# taz.de -- Arbeiter in Fukushima: Japans Strahlenproletariat
       
       > Die "Helden von Fukushima" sind keineswegs alle gleich. Sie haben ihre
       > festen Plätze in einer Art Klassenpyramide der japanischen Atomindustrie.
       
 (IMG) Bild: Helden oder atomares Subproletariat? Arbeiter in Fukushima.
       
       Noch vor fünf Wochen trainierten im J-Village in der Stadt Naraha
       ausgewählte Jungfußballer des Landes. Inzwischen ist diese größte
       Sportanlage Japans das Hauptquartier für die rund 700 "nuklearen Samurai"
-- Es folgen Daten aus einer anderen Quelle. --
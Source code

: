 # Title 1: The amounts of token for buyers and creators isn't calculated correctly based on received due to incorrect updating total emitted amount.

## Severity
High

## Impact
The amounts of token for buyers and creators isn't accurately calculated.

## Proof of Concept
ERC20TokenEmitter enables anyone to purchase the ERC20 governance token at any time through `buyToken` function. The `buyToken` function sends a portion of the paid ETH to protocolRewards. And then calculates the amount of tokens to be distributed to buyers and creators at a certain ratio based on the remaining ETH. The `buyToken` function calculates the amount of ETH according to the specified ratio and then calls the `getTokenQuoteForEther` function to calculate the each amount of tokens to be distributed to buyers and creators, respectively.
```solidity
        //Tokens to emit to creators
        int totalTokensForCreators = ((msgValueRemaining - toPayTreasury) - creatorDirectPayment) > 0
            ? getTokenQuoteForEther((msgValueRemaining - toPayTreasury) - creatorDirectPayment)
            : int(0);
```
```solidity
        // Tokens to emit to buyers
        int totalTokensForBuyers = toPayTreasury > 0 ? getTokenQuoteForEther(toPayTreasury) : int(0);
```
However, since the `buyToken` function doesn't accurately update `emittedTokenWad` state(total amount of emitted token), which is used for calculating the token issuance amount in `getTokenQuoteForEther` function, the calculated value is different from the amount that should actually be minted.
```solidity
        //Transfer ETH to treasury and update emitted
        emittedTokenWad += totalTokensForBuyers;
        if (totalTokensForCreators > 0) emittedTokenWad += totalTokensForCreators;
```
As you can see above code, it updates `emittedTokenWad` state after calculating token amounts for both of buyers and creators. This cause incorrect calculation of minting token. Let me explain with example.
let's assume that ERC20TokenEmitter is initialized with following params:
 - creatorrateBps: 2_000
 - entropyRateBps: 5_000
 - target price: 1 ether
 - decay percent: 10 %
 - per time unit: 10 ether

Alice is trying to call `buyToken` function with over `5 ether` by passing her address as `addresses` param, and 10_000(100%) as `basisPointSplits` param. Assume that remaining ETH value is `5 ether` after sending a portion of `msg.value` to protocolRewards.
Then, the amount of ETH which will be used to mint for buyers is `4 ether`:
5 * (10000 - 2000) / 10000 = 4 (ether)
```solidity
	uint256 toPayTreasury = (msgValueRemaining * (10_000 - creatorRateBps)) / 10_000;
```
       von Fukushima. Sie ist ein Geschenk des Stromversorgers Tepco an die
       Anwohner der Atomkraftwerke und liegt genau am Rand der
       20-Kilometer-Sperrzone.
       
       Hier bereiten sich Soldaten, Feuerwehrleute, Arbeiter und Angestellte auf
       ihre Einsätze im AKW-Gelände an der Pazifikküste vor. Auf den Parkplätzen
       stehen Busse, Armeelaster und Löschfahrzeuge. Auf den Fluren laufen
       Arbeiter in weißen Schutzanzügen an Fußball-Werbeplakaten mit Japans
       Nationalspielern vorbei.
       
       Doch diese "Helden von Fukushima" sind keineswegs alle gleich, sondern
       haben ihre festen Plätze in einer Art Klassenpyramide der japanischen
       Atomindustrie: an der Spitze hochbezahlte Manager, gut geschützt vor jeder
       Radioaktivität; in der Mitte die Angestellten von technischen Partnerfirmen
       der Strom- und Atomkonzerne, die dadurch ihre Arbeitskosten senken; an der
       breiten Basis ein Atomproletariat, das das Verstrahlungsrisiko fast alleine
       trägt.
       
       Diese Arbeiter, darunter viele Tagelöhner, säubern die Wände der
       Reaktorbehälter, füllen strahlenden Abfall um oder wischen radioaktive
       Pfützen auf. Meist bleiben sie unter sich: Wer in Japan einmal in einem AKW
       gearbeitet hat, erhält nirgendwo sonst mehr einen Job. Genau wie die
       Hibakusha, die Strahlenopfer von Hiroshima und Nagasaki, sind Atomarbeiter
       stigmatisiert. Wie Nomaden ziehen manche von einem AKW zum anderen.
       
       Dieses System der Nuklearindustrie ist auch in Fukushima sichtbar. Die
       Manager der Konzerne Tepco, Toshiba und Hitachi, die die AKWs betreiben,
       sitzen in einer improvisierten Kommandozentrale im zweiten Stock des
       Hauptgebäudes im J-Village. Dort ist Masao Yoshida, Betriebsleiter des
       Atomkomplexes, rund um die Uhr per Videostandleitung mit dem
       Tepco-Hauptsitz in Tokio verbunden, um die nächsten Arbeitsschritte
       abzusprechen.
       
       Unter ihm arbeiten rund 60 Festangestellte, die aus einem zweistöckigen
       Gebäude auf dem AKW-Gelände die Einsätze vor Ort leiten. Der
       erdbebensichere Bau, erst im Juli letzten Jahres errichtet, liegt 200 Meter
       nordwestlich von Reaktor Nummer 1, dessen Brennstäbe zu 70 Prozent
       beschädigt sind.
       
       ## Fußsoldaten der Atomindustrie
       
       Draußen wurden schon 3 Millisievert Strahlung pro Stunde gemessen. Die
       kleinen Fenster sind daher komplett mit Bleiplatten verhängt. Von hier aus
       können die Ingenieure die Kontrollräume der Reaktoren überwachen. Auch die
       Bagger, die radioaktive Trümmer wegräumen, steuern sie von hier fern. Der
       44-jährige Yasuki Murata von der Tepco-Planungsabteilung berichtete der
       Nachrichtenagentur Kyodo, er arbeite dort jeweils fünf Tage am Stück.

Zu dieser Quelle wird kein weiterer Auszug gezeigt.